Exercise prompt: Copy out, exactly as given, every line from the line with "#### Infinite Client :- Eric Golde Base" to the end of the listing, both of those lines included.

Segment Start: Input data

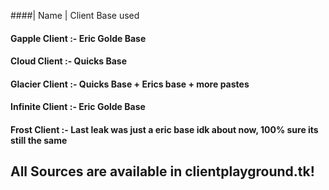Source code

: 
####| Name          | Client Base used

#### Gapple Client :- Eric Golde Base
#### Cloud Client :- Quicks Base
#### Glacier Client :- Quicks Base + Erics base + more pastes
#### Infinite Client :- Eric Golde Base
#### Frost Client :- Last leak was just a eric base idk about now, 100% sure its still the same


## All Sources are available in clientplayground.tk!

Segment End: Input data

Answer space:
#### Infinite Client :- Eric Golde Base
#### Frost Client :- Last leak was just a eric base idk about now, 100% sure its still the same


## All Sources are available in clientplayground.tk!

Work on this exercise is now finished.